SAN ANTONIO, May 1, 2012 - Valero Energy Corporation ("Valero," NYSE: VLO) today reported a loss from continuing operations of $432 million, or $0.78 per share, for the first quarter of 2012, compared to income from continuing operations of $104 million, or $0.18 per share, for the first quarter of 2011.  Included in the first quarter 2012 results was a non-cash asset impairment loss of $605 million after taxes, or $1.09 per share, predominately related to the Aruba refinery.  Included in the first quarter 2011 results was an after-tax loss of $352 million, or $0.62 per share, on derivative contracts related to the forward sales of refined products.

The first quarter 2012 operating loss was $244 million versus $244 million of operating income in the first quarter of 2011.  Excluding the items noted above, first quarter 2012 operating income was $367 million, compared to $786 million of operating income in the first quarter of 2011.  The decrease in operating income was primarily due to lower discounts on crude oils and feedstocks plus lower margins for other products such as petrochemical feedstocks and petroleum coke.  Partially offsetting the decrease in operating income were higher margins for gasoline and diesel.

Refining throughput volumes in the first quarter of 2012 were 2,555,000 barrels per day, an increase of 449,000 barrels per day versus the first quarter of 2011.  The increase was mainly due to the acquisitions of the Pembroke and Meraux refineries.  During the first quarter of 2012, significant turnaround and maintenance activity occurred in three of Valero's four refining regions, including plant-wide shutdowns at the Wilmington and St. Charles refineries.

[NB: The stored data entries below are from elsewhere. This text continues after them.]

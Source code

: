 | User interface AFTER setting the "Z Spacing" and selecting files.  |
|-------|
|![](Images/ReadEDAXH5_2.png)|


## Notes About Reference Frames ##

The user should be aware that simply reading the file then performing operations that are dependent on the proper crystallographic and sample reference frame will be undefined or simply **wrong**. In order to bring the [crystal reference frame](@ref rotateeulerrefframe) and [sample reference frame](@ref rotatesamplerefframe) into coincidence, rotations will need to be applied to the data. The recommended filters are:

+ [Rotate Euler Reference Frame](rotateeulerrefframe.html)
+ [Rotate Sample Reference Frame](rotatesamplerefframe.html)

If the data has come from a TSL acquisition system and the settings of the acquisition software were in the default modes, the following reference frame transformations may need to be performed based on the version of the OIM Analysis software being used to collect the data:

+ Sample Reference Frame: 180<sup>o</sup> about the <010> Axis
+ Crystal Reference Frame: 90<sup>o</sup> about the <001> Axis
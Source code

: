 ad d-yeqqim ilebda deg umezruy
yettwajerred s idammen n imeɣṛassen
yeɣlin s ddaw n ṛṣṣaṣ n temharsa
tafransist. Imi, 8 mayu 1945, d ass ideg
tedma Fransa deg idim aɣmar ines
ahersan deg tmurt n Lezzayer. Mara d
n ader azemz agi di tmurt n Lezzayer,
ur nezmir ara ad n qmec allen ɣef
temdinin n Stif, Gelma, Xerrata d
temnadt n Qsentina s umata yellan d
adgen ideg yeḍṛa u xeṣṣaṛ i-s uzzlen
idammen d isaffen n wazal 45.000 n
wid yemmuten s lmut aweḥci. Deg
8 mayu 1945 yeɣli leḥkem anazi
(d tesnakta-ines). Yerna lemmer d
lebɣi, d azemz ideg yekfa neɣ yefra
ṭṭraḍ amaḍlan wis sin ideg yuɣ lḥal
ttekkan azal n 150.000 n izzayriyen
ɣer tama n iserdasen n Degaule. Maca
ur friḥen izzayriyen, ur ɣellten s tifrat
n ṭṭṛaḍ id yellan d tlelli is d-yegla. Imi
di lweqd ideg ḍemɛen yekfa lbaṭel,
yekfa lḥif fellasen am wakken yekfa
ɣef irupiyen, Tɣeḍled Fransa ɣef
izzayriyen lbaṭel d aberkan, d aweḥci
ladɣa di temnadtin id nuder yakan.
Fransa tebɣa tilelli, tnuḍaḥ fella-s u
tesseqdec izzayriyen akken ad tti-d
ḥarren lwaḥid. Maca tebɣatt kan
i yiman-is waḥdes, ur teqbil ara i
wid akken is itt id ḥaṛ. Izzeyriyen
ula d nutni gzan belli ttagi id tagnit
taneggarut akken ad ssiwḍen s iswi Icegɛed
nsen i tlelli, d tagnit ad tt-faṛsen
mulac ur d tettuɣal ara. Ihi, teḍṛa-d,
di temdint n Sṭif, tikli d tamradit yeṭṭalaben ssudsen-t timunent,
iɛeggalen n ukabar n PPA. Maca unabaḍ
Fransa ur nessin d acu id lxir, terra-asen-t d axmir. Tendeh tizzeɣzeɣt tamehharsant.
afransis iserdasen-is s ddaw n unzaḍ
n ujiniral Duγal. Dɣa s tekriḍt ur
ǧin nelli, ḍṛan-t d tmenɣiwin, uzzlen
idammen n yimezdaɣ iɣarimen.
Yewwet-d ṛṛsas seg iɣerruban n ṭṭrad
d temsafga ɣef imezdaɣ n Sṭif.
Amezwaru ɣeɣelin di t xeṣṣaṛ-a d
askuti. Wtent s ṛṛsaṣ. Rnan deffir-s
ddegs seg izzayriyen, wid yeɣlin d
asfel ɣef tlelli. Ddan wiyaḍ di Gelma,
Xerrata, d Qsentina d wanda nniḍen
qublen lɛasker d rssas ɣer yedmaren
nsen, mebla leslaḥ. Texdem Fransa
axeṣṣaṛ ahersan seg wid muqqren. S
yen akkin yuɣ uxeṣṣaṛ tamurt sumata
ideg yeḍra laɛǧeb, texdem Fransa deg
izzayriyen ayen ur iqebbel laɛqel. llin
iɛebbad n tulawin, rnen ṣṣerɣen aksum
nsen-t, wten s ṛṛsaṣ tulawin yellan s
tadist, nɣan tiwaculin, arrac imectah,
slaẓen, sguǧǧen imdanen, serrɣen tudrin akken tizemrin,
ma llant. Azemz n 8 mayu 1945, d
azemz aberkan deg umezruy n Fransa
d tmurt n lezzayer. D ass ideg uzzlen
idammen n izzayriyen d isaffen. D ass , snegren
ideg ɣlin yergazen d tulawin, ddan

"Given the high level of turnarounds and maintenance in the first quarter, we performed well and continued to execute our strategy," said Valero Chairman and CEO Bill Klesse. "We improved our refining system by starting the two hydrogen plants at McKee and Memphis, and we continued to advance our large projects.  We also continued to work on our reliability with the extensive turnarounds that occurred in the first quarter, the recent replacement of the coker drums at St. Charles, and the McKee cat-cracker turnaround that is in progress.  

"2012 continues to look favorable for Valero.  Our major hydrocracker projects continue on-budget and on-schedule with start-up of the Port Arthur unit planned in the third quarter and completion of the St. Charles unit planned in the fourth quarter.  Also, the export market continues to be robust, and Valero has been exporting products on strong demand from international markets that have been paying a higher value than local markets.  These export volumes have helped to offset weak domestic demand and contributed to higher operating rates at our refineries."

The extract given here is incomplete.